Each line of the records needs to come back exactly as written.

--- Source data Enclosed Below ---

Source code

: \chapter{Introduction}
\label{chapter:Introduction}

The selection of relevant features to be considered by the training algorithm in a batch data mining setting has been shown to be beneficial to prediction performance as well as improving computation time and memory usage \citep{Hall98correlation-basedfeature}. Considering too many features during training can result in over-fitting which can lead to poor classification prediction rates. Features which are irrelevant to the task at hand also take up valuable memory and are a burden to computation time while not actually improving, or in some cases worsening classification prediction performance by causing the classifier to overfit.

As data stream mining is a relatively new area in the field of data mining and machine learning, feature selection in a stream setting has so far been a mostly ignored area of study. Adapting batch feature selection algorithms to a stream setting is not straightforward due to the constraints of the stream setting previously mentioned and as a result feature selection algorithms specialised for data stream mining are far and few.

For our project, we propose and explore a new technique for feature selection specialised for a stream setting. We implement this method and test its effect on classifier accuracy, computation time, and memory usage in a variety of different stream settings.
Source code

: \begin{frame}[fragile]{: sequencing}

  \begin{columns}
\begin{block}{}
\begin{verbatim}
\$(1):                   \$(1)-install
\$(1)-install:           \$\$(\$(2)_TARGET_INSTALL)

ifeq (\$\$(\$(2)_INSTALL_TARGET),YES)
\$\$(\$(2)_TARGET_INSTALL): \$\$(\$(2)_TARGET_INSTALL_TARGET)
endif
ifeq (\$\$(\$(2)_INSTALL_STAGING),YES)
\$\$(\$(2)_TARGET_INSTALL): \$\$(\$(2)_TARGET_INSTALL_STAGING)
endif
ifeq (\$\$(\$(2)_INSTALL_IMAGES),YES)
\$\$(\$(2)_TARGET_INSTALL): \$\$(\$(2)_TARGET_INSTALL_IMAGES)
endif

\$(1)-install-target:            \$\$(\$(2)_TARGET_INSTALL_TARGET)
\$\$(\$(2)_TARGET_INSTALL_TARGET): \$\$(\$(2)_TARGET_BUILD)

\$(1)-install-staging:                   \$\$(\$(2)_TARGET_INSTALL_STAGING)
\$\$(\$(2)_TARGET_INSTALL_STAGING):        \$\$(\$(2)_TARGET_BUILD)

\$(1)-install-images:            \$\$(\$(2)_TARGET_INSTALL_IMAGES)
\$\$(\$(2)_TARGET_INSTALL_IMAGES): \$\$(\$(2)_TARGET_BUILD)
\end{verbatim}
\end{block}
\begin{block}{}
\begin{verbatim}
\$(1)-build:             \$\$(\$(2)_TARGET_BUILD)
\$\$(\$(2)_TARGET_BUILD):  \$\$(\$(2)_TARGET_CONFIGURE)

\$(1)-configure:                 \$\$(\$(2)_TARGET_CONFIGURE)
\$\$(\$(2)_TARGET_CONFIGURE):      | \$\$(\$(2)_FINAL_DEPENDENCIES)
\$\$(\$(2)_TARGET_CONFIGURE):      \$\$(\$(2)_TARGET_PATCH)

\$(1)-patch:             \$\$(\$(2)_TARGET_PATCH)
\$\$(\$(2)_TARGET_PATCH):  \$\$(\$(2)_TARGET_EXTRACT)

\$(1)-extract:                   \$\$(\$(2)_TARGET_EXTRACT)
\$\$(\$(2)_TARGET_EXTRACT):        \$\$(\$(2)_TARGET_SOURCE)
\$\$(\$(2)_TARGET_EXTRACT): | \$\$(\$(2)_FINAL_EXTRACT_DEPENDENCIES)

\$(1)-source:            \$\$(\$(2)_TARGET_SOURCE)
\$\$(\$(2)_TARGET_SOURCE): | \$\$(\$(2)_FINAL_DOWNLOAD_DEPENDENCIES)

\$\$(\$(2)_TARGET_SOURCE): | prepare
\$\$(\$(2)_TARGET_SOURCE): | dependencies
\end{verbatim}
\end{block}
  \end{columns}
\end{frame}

--- End of Enclosed Source data ---

Written solution
Source code

: \chapter{Introduction}
\label{chapter:Introduction}

The selection of relevant features to be considered by the training algorithm in a batch data mining setting has been shown to be beneficial to prediction performance as well as improving computation time and memory usage \citep{Hall98correlation-basedfeature}. Considering too many features during training can result in over-fitting which can lead to poor classification prediction rates. Features which are irrelevant to the task at hand also take up valuable memory and are a burden to computation time while not actually improving, or in some cases worsening classification prediction performance by causing the classifier to overfit.

As data stream mining is a relatively new area in the field of data mining and machine learning, feature selection in a stream setting has so far been a mostly ignored area of study. Adapting batch feature selection algorithms to a stream setting is not straightforward due to the constraints of the stream setting previously mentioned and as a result feature selection algorithms specialised for data stream mining are far and few.

For our project, we propose and explore a new technique for feature selection specialised for a stream setting. We implement this method and test its effect on classifier accuracy, computation time, and memory usage in a variety of different stream settings.
Source code

: \begin{frame}[fragile]{: sequencing}

  \begin{columns}
\begin{block}{}
\begin{verbatim}
\$(1):                   \$(1)-install
\$(1)-install:           \$\$(\$(2)_TARGET_INSTALL)

ifeq (\$\$(\$(2)_INSTALL_TARGET),YES)
\$\$(\$(2)_TARGET_INSTALL): \$\$(\$(2)_TARGET_INSTALL_TARGET)
endif
ifeq (\$\$(\$(2)_INSTALL_STAGING),YES)
\$\$(\$(2)_TARGET_INSTALL): \$\$(\$(2)_TARGET_INSTALL_STAGING)
endif
ifeq (\$\$(\$(2)_INSTALL_IMAGES),YES)
\$\$(\$(2)_TARGET_INSTALL): \$\$(\$(2)_TARGET_INSTALL_IMAGES)
endif

\$(1)-install-target:            \$\$(\$(2)_TARGET_INSTALL_TARGET)
\$\$(\$(2)_TARGET_INSTALL_TARGET): \$\$(\$(2)_TARGET_BUILD)

\$(1)-install-staging:                   \$\$(\$(2)_TARGET_INSTALL_STAGING)
\$\$(\$(2)_TARGET_INSTALL_STAGING):        \$\$(\$(2)_TARGET_BUILD)

\$(1)-install-images:            \$\$(\$(2)_TARGET_INSTALL_IMAGES)
\$\$(\$(2)_TARGET_INSTALL_IMAGES): \$\$(\$(2)_TARGET_BUILD)
\end{verbatim}
\end{block}
\begin{block}{}
\begin{verbatim}
\$(1)-build:             \$\$(\$(2)_TARGET_BUILD)
\$\$(\$(2)_TARGET_BUILD):  \$\$(\$(2)_TARGET_CONFIGURE)

\$(1)-configure:                 \$\$(\$(2)_TARGET_CONFIGURE)
\$\$(\$(2)_TARGET_CONFIGURE):      | \$\$(\$(2)_FINAL_DEPENDENCIES)
\$\$(\$(2)_TARGET_CONFIGURE):      \$\$(\$(2)_TARGET_PATCH)

\$(1)-patch:             \$\$(\$(2)_TARGET_PATCH)
\$\$(\$(2)_TARGET_PATCH):  \$\$(\$(2)_TARGET_EXTRACT)

\$(1)-extract:                   \$\$(\$(2)_TARGET_EXTRACT)
\$\$(\$(2)_TARGET_EXTRACT):        \$\$(\$(2)_TARGET_SOURCE)
\$\$(\$(2)_TARGET_EXTRACT): | \$\$(\$(2)_FINAL_EXTRACT_DEPENDENCIES)

\$(1)-source:            \$\$(\$(2)_TARGET_SOURCE)
\$\$(\$(2)_TARGET_SOURCE): | \$\$(\$(2)_FINAL_DOWNLOAD_DEPENDENCIES)

\$\$(\$(2)_TARGET_SOURCE): | prepare
\$\$(\$(2)_TARGET_SOURCE): | dependencies
\end{verbatim}
\end{block}
  \end{columns}
\end{frame}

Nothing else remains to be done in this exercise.